In California, Dennis Brown,
Administrative Director of the Chabad's Drug Rehab Center interviews a chemically
dependent Jewish housewife who desperately needs to enter the inpatient program.
In Pennsylvania, renowned author,
psychiatrist and Rabbi, Dr. Abraham Twerski delivers a speech on spirituality to a Jewish
audience offering his special insights on how to incorporate the teachings of our Talmud
and Torah into the 12-Step Program of Alcoholics Anonymous.
And in Miami, Jay Holder, Founder and
Director of the Exodus Treatment Center, a residential program which caters specifically
to Jews, uses the ancient Chinese method of acupuncture to reduce cravings for crack
cocaine in one of his patients.
Let's face it. The secret is out. We
have a problem. There are Jewish doctors who freebase cocaine in their offices between
patients; successful and respected Jewish lawyers who've won the toughest cases in the
courtroom only to be beaten by a chemical substance in the bathroom. Jewish students who,
frightened and alone, expire from heroin overdoses in deserted subway stations. Jewish
teenagers who visit crack dens and never return. Jewish housewives who slowly become
insane on account of their addiction to prescription medicines like Valium and Xanax.
Jewish teens who are hooked on diet pills, and Jewish men who are raging alcoholics.
We are not immune to addiction, but
addiction is not shameful. Denial is. The myth that Jews cannot possibly be addicts
because we are the Chosen People, too smart, too special or too different, has served as a
self perpetuating deterrent to recovery. The level of "shondah" (shame) and fear
attached to bringing the problem out of the Jewish closet has kept far too many Jews in
active addiction.
When you consider that for every person
with a drug or alcohol problem an average of 15 others are adversely affected, the
prognosis for communal health looks frightenly stark.
Denial is universally recognized as one
of the primary hallmarks of addiction. That it should have permeated the Jewish
consciousness so insidiously to the point where our leaders, health care professionals and
rabbis have been reluctant to respond is cause for concern.
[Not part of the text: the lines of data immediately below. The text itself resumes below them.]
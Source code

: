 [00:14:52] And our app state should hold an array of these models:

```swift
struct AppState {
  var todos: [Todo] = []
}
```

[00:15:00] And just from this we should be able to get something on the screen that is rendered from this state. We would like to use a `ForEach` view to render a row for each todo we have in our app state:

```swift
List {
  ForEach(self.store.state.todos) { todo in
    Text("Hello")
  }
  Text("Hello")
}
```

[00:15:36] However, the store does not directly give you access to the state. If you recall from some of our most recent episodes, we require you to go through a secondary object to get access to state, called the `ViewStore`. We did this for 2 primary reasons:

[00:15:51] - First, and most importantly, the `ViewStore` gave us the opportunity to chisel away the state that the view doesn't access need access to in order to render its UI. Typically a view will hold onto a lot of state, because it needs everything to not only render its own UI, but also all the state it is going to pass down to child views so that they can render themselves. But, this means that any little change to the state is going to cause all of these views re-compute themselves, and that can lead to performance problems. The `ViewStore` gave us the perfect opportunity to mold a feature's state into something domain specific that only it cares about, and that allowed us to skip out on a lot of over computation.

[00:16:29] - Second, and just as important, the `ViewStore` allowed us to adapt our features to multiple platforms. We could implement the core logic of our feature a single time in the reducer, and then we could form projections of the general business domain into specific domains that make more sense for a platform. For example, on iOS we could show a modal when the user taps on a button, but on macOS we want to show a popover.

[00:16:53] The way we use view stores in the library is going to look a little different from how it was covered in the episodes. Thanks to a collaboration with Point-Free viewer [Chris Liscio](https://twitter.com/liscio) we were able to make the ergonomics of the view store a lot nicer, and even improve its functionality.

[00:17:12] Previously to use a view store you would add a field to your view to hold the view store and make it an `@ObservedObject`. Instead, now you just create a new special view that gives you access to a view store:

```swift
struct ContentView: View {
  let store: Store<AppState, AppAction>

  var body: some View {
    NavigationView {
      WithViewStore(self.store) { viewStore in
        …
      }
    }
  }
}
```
This may, however, be attributable in
part to the reliable Jewish modus operandi of "cover up". Jews in general,
perhaps on account of the persecution that has been perpetrated against us, are reluctant
to admit to any weaknesses. Jewish families cover up everything: from a child's learning
disability to cancer, bankruptcy, infertility and mental illness. It's almost as if a
chink in the side of the structure represents collapse of the whole. It's as though, as a
people, we have categorically denied ourselves the right to any imperfections, and those
which do arise are suppressed before they may be examined and hence, cured.In this, we do
ourselves a tremendous disservice.
Another consideration is that
throughout the course of history Jews have endured endless suffering, much of it in
silence. In many ways, Jews have adopted the role of a battered, brutalized, victimized
people, and they have learned to live with addiction, silently, just as they have lived
with other atrocities throughout the ages.
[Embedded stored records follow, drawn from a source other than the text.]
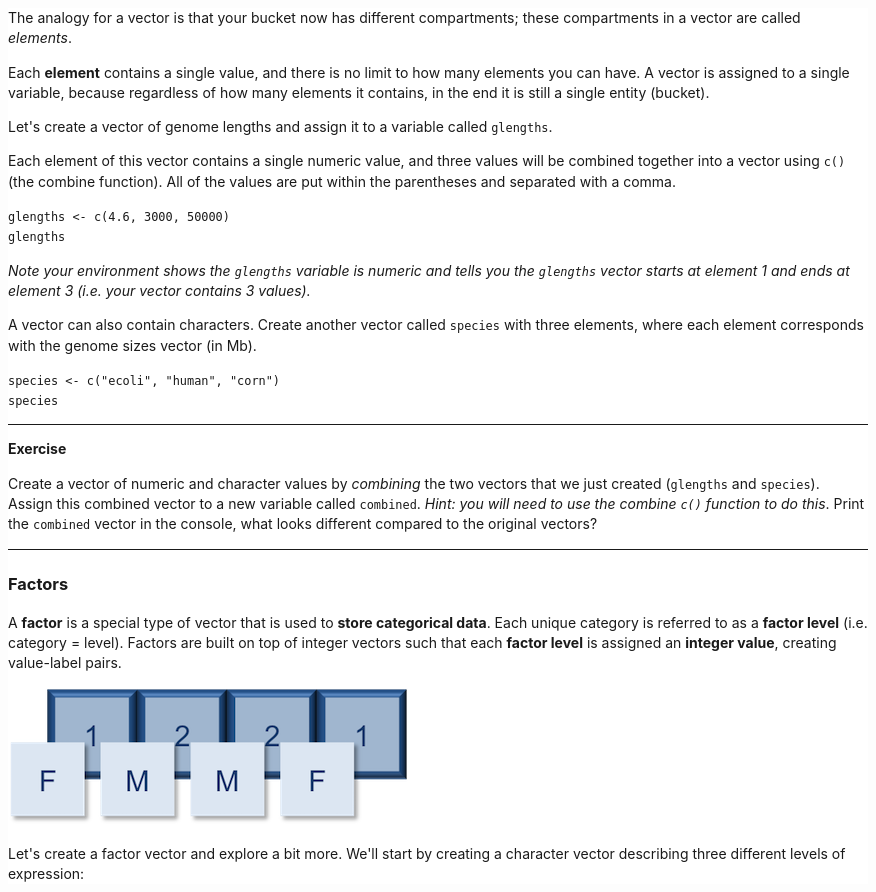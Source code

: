 The analogy for a vector is that your bucket now has different compartments; these compartments in a vector are called *elements*. 

Each **element** contains a single value, and there is no limit to how many elements you can have. A vector is assigned to a single variable, because regardless of how many elements it contains, in the end it is still a single entity (bucket). 

Let's create a vector of genome lengths and assign it to a variable called `glengths`. 

Each element of this vector contains a single numeric value, and three values will be combined together into a vector using `c()` (the combine function). All of the values are put within the parentheses and separated with a comma.


```{r, purl=FALSE}
glengths <- c(4.6, 3000, 50000)
glengths
```
*Note your environment shows the `glengths` variable is numeric and tells you the `glengths` vector starts at element 1 and ends at element 3 (i.e. your vector contains 3 values).*


A vector can also contain characters. Create another vector called `species` with three elements, where each element corresponds with the genome sizes vector (in Mb).

```{r, purl=FALSE}
species <- c("ecoli", "human", "corn")
species
```

***
**Exercise**

Create a vector of numeric and character values by _combining_ the two vectors that we just created (`glengths` and `species`). Assign this combined vector to a new variable called `combined`. *Hint: you will need to use the combine `c()` function to do this*. 
Print the `combined` vector in the console, what looks different compared to the original vectors?

***

### Factors

A **factor** is a special type of vector that is used to **store categorical data**. Each unique category is referred to as a **factor level** (i.e. category = level). Factors are built on top of integer vectors such that each **factor level** is assigned an **integer value**, creating value-label pairs. 

![factors](../img/factors_sm.png)

Let's create a factor vector and explore a bit more.  We'll start by creating a character vector describing three different levels of expression:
In the last decade, however, all this
has begun to change, and the stereotype of the jew who drinks only a small tumber of wine
for religious purposes on Shabbat or the holidays has been replaced by the far more
realistic portrait of an across the board problem affecting every element of the Jewish
community.
According to Rabbi Twerski, who has
worked in this field for over 13 years, while the incidence of addiction may not be higher
in Jewish circles, than in others, the level of denial, certainly is. "We know that
the problem exists," says Twerski, "but we also know of the cover up, and
because of it, Jews may not get into tretment as early as they should." As a rabbi,
Twerski condones the ritual and minimal use of alcohol for religious occasions for those
who have no history of addiction. However, he has no tolerance whatsoever for the type of
excessive gratuitous drinking often undertaken in the name of religion. "That may
have all been well a few hundred years ago,"he says, "but today when this
disease is claiming people's lives by the second, we need to set examples and discourage
such behavior, rather than tout it."
For his part, Twerski has worked
tirelessly to bring the problem of addiction to the forefront of Jewish consciousness, and
to make the experience of recovery more accessible to the Jewish addict. A renowned
psychiatrist and expert at integrating spiritual, psychological and religious truths, he
has written countless self-help recovery books. In his dealings with Jewish clients, he
incorporates the teachings of the Torah and offers guidelines for addicts to apply these
principles into their lives on an everyday basis. Many, as a result, are surprised to
learn that the 12-Step program suggested by Alcoholics Anonymous, which he endorses,
actually amplifies Jewish teachings.
Though a pioneer in the field of Jewish
recovery, Twerski is certainly not alone. As far back as the early 70's, a distraught
parent approached Rabbi Baruch Shlomo Cunin, the Director of Chabad on the West Coast and
admitted to the Rabbi that his son had a problem with drugs. Rabbi Cunin was taken aback.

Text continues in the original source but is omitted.